**DIRECTIONS**
Which lines in the records below contain the word "terminazione"? Copy each one out.

Recorded data:
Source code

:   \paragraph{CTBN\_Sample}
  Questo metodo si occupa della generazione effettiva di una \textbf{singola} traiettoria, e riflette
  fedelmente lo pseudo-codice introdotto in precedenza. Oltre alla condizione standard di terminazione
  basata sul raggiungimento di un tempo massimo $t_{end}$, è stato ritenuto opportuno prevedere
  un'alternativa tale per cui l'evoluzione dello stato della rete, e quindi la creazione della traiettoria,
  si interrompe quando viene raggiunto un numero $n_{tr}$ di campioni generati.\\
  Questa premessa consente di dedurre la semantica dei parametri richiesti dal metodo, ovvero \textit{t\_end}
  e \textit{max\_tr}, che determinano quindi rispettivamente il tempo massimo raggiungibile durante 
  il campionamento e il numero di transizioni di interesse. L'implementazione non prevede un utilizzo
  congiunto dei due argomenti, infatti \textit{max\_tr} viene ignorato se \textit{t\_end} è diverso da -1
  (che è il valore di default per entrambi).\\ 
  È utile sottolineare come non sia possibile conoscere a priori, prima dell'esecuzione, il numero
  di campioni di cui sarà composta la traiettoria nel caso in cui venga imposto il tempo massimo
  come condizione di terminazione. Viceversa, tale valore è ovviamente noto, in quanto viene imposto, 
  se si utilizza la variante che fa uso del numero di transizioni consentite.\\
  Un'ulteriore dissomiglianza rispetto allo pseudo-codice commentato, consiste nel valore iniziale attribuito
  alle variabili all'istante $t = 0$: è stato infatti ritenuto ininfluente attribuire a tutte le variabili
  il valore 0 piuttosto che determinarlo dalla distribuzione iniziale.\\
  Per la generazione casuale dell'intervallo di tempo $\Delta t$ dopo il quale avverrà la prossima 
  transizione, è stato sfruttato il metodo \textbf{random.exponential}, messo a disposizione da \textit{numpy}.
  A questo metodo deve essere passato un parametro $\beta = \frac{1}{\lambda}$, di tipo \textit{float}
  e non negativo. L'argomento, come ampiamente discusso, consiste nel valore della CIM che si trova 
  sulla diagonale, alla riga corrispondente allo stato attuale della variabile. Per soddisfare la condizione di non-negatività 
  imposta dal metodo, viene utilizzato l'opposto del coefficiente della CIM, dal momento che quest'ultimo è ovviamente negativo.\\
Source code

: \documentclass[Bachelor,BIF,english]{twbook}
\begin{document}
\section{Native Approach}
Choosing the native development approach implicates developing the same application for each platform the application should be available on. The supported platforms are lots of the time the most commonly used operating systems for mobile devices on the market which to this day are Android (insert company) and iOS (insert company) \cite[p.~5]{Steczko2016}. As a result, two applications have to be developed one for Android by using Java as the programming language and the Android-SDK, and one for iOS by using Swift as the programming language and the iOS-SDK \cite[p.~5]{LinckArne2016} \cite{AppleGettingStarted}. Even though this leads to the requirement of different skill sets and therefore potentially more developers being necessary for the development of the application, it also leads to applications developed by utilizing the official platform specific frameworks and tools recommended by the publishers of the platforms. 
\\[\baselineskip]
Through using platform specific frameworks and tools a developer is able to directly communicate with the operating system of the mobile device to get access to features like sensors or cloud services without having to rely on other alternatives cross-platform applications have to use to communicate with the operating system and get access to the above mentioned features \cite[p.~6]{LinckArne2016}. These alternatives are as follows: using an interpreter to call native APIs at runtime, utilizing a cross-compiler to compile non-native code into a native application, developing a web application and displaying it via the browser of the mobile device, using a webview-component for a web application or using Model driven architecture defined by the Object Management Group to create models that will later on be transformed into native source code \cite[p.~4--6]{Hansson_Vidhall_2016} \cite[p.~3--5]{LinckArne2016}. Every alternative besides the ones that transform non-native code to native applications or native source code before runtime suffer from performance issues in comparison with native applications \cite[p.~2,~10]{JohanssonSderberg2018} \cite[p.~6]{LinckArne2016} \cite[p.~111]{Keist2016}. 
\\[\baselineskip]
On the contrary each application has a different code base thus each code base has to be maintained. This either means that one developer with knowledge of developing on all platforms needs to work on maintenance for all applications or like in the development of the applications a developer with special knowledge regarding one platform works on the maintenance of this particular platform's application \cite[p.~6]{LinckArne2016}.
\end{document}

**FINISHED EXERCISE**
  fedelmente lo pseudo-codice introdotto in precedenza. Oltre alla condizione standard di terminazione
  come condizione di terminazione. Viceversa, tale valore è ovviamente noto, in quanto viene imposto, 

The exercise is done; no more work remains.